(EXCERPTED RECORDS Opens)

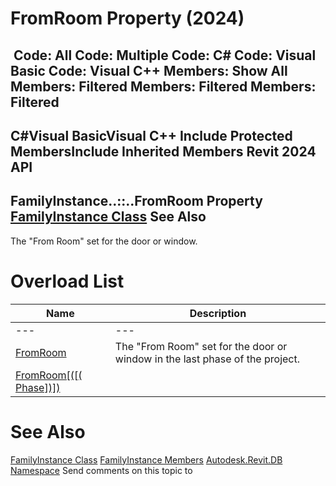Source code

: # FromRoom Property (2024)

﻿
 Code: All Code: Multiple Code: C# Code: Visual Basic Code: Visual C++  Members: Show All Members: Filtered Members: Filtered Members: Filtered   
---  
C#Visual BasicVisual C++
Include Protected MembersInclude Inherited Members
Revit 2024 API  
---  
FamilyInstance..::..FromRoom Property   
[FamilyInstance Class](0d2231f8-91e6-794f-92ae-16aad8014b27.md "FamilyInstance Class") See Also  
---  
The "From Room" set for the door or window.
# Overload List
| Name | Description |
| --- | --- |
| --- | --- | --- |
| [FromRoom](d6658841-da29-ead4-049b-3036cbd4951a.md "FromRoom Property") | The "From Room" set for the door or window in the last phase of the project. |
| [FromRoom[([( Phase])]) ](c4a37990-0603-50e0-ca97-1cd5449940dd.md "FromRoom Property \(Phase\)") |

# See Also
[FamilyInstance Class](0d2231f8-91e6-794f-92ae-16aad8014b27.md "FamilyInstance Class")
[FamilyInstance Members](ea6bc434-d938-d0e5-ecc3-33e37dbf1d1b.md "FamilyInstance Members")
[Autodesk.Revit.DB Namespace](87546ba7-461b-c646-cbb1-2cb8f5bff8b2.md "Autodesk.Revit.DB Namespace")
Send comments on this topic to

(EXCERPTED RECORDS Closes)
(EXCERPTED RECORDS Opens)

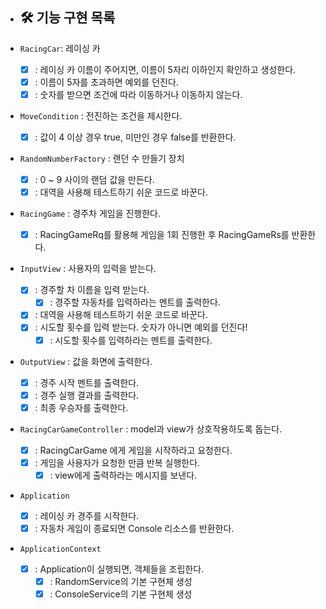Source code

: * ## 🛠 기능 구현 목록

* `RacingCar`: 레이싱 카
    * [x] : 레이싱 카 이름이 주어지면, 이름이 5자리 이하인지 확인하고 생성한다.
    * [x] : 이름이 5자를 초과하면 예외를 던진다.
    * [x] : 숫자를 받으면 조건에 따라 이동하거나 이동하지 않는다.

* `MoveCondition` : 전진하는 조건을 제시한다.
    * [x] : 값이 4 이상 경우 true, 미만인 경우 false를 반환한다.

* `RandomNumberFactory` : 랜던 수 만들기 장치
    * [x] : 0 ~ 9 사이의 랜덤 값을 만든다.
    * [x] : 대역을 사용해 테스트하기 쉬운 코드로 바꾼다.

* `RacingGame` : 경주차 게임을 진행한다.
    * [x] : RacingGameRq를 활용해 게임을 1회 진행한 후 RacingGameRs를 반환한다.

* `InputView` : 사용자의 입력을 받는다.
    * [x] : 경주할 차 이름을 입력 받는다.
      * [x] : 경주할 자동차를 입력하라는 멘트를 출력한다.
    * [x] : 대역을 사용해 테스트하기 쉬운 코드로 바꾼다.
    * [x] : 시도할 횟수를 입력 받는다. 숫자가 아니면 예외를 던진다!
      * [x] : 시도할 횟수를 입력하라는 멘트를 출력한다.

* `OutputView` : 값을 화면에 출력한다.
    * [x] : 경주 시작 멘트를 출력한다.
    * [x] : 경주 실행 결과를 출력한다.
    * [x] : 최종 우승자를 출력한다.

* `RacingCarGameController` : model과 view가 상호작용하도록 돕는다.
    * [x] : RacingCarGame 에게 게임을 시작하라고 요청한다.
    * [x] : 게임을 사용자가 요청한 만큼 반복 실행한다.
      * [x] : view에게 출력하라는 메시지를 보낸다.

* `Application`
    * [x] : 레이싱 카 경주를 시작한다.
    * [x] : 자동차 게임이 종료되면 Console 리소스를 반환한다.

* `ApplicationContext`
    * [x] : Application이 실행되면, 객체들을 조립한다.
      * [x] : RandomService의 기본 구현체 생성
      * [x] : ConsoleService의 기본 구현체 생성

(EXCERPTED RECORDS Closes)

- [REQUIREMENT] Only those lines of the entries above that run from the line containing "아니면 예외를 던진다!" to the line containing "카 경주를 시작한다.", both included, should be transcribed exactly.

- [TASK SOLUTION]
    * [x] : 시도할 횟수를 입력 받는다. 숫자가 아니면 예외를 던진다!
      * [x] : 시도할 횟수를 입력하라는 멘트를 출력한다.

* `OutputView` : 값을 화면에 출력한다.
    * [x] : 경주 시작 멘트를 출력한다.
    * [x] : 경주 실행 결과를 출력한다.
    * [x] : 최종 우승자를 출력한다.

* `RacingCarGameController` : model과 view가 상호작용하도록 돕는다.
    * [x] : RacingCarGame 에게 게임을 시작하라고 요청한다.
    * [x] : 게임을 사용자가 요청한 만큼 반복 실행한다.
      * [x] : view에게 출력하라는 메시지를 보낸다.

* `Application`
    * [x] : 레이싱 카 경주를 시작한다.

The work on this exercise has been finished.